Money became an issue in a different way, though. One of the most charged moments in the film is one in which you ask your father to help pay her therapy, and he refuses. What was that about?
That’s a harsh scene, and it’s the turning point where you get to not like my father. I almost didn’t put it in. But this idea that you have to help yourself and be the one willing to make the first move is I think very much a part of his fabric, even with my mother. And I will say this: You don’t run a strip club for 30 years without having that sort of hard-nosed pull yourself up from your bootstraps kind of attitude. It can harden you, dealing with Mafioso characters…So he’s always had his back up, and now I think he can’t really differentiate between the people in his family and the people who might be taking advantage of him in other ways.
Well, also, it can be a pretty rough environment. In the film you casually mention a car exploding in the parking lot, and then just move on to another subject. Were you exposed to much violence growing up?
My father had this rule with the bouncers that worked there that if I ever got hurt or got touched, or if there was a fight and something happened to me, then the nearest bouncer closest to me got fired. So I had this sense of security because of that. Which is sort of annoying because I really wanted to be my own person!
You shot intimate footage of your family for three years. Why did your father let you do it?
I think there may have been a part of him that thought, Shawney is this kind of a failed filmmaker, he’s still a student, who gives a sh**, let’s just let him film us because this isn’t going anywhere anyway, so who really cares? And when you don’t think the footage is going to go anywhere, you’re just kinda gonna be yourself.

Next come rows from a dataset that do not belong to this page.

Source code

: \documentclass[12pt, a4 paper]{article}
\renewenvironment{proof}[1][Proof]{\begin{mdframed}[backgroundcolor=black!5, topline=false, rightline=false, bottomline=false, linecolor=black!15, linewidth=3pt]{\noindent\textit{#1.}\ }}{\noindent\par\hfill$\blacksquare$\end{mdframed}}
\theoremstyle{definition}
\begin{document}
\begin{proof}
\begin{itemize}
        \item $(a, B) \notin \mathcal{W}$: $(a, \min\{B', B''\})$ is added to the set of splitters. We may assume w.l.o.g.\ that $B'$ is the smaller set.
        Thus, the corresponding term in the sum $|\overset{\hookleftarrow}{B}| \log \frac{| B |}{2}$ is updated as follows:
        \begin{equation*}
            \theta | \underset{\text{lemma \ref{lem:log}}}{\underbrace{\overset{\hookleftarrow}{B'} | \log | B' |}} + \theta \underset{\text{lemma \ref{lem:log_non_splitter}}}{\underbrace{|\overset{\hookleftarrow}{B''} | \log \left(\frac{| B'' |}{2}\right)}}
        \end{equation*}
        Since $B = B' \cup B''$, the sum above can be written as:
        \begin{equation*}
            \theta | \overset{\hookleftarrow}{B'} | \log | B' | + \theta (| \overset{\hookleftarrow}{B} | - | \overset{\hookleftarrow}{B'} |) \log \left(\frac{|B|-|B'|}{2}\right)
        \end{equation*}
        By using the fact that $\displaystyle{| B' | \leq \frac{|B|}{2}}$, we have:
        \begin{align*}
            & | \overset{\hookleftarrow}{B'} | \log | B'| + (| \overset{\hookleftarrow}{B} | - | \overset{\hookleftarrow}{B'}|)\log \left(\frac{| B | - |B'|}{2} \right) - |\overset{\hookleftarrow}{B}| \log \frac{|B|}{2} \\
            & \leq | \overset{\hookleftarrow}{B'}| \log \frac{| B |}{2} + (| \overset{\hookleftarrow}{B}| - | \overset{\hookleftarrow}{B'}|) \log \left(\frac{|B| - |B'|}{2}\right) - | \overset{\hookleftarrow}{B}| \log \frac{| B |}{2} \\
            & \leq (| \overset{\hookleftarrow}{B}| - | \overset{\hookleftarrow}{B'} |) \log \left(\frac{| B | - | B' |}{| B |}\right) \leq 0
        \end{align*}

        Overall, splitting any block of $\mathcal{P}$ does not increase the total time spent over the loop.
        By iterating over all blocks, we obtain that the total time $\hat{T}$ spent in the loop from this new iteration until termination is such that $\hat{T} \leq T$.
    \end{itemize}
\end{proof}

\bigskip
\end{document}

You say making the film has brought you all closer together. What have you learned about your family by making it?
You know, they still go on vacation together. In many ways they are very much a couple, and yet at times they hate each more than you can imagine. What’s so interesting to me after being in the process of making the film for five years, what I finally learned is that I don’t understand them whatsoever.